### YOUR GOAL
Your answer must be an exact copy of the lines below, from the first through the one with "## Disallow Changes", with no pictures.

### SUPPLIED DATA
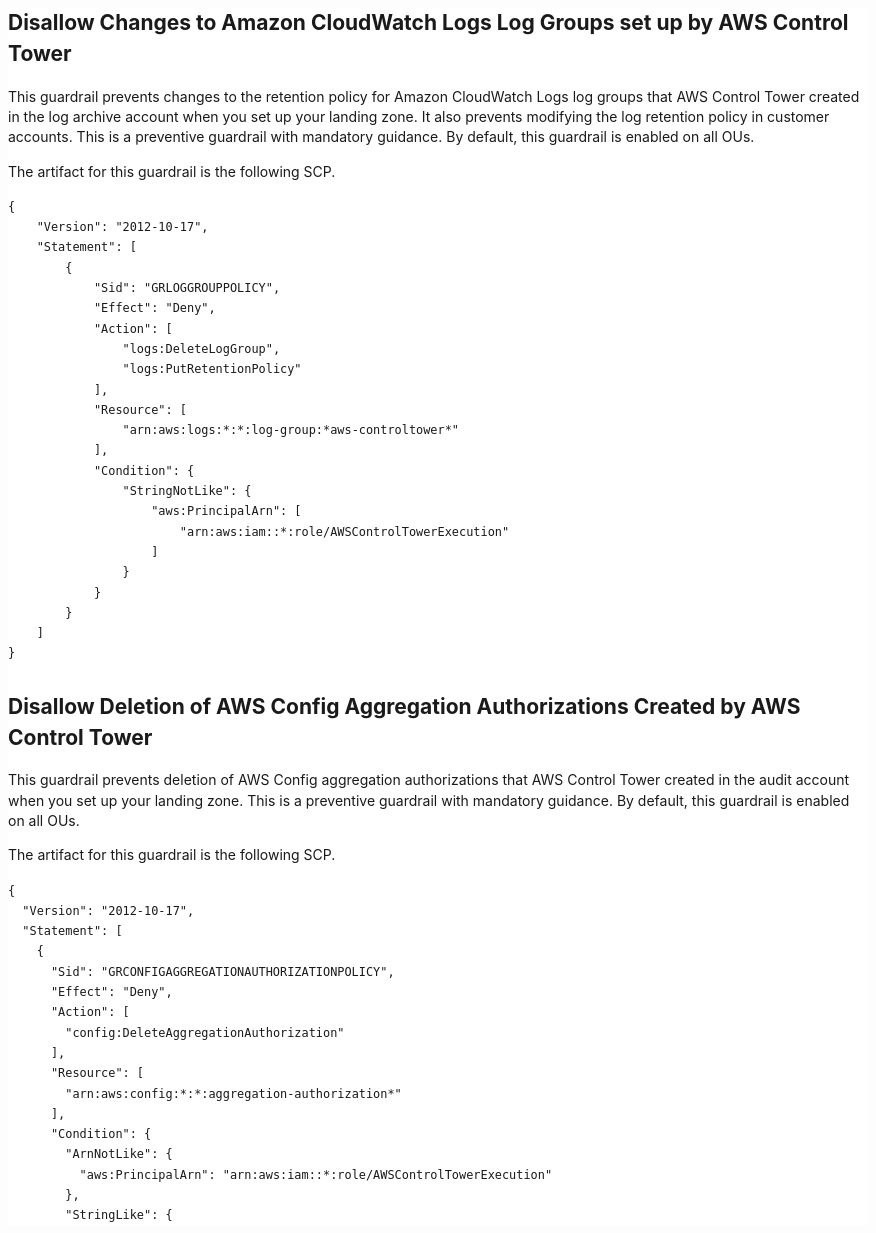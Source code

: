 ## Disallow Changes to Amazon CloudWatch Logs Log Groups set up by AWS Control Tower<a name="log-group-deletion-policy"></a>

This guardrail prevents changes to the retention policy for Amazon CloudWatch Logs log groups that AWS Control Tower created in the log archive account when you set up your landing zone\. It also prevents modifying the log retention policy in customer accounts\. This is a preventive guardrail with mandatory guidance\. By default, this guardrail is enabled on all OUs\.

The artifact for this guardrail is the following SCP\.

```
{
    "Version": "2012-10-17",
    "Statement": [
        {
            "Sid": "GRLOGGROUPPOLICY",
            "Effect": "Deny",
            "Action": [
                "logs:DeleteLogGroup",
                "logs:PutRetentionPolicy"
            ],
            "Resource": [
                "arn:aws:logs:*:*:log-group:*aws-controltower*"
            ],
            "Condition": {
                "StringNotLike": {
                    "aws:PrincipalArn": [
                        "arn:aws:iam::*:role/AWSControlTowerExecution"
                    ]
                }
            }
        }
    ]
}
```

## Disallow Deletion of AWS Config Aggregation Authorizations Created by AWS Control Tower<a name="config-aggregation-authorization-policy"></a>

This guardrail prevents deletion of AWS Config aggregation authorizations that AWS Control Tower created in the audit account when you set up your landing zone\. This is a preventive guardrail with mandatory guidance\. By default, this guardrail is enabled on all OUs\.

The artifact for this guardrail is the following SCP\.

```
{
  "Version": "2012-10-17",
  "Statement": [
    {
      "Sid": "GRCONFIGAGGREGATIONAUTHORIZATIONPOLICY",
      "Effect": "Deny",
      "Action": [
        "config:DeleteAggregationAuthorization"
      ],
      "Resource": [
        "arn:aws:config:*:*:aggregation-authorization*"
      ],
      "Condition": {
        "ArnNotLike": {
          "aws:PrincipalArn": "arn:aws:iam::*:role/AWSControlTowerExecution"
        },
        "StringLike": {
```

### RESPONSE TO THIS TASK
Source code

: ## Disallow Changes to Amazon CloudWatch Logs Log Groups set up by AWS Control Tower<a name="log-group-deletion-policy"></a>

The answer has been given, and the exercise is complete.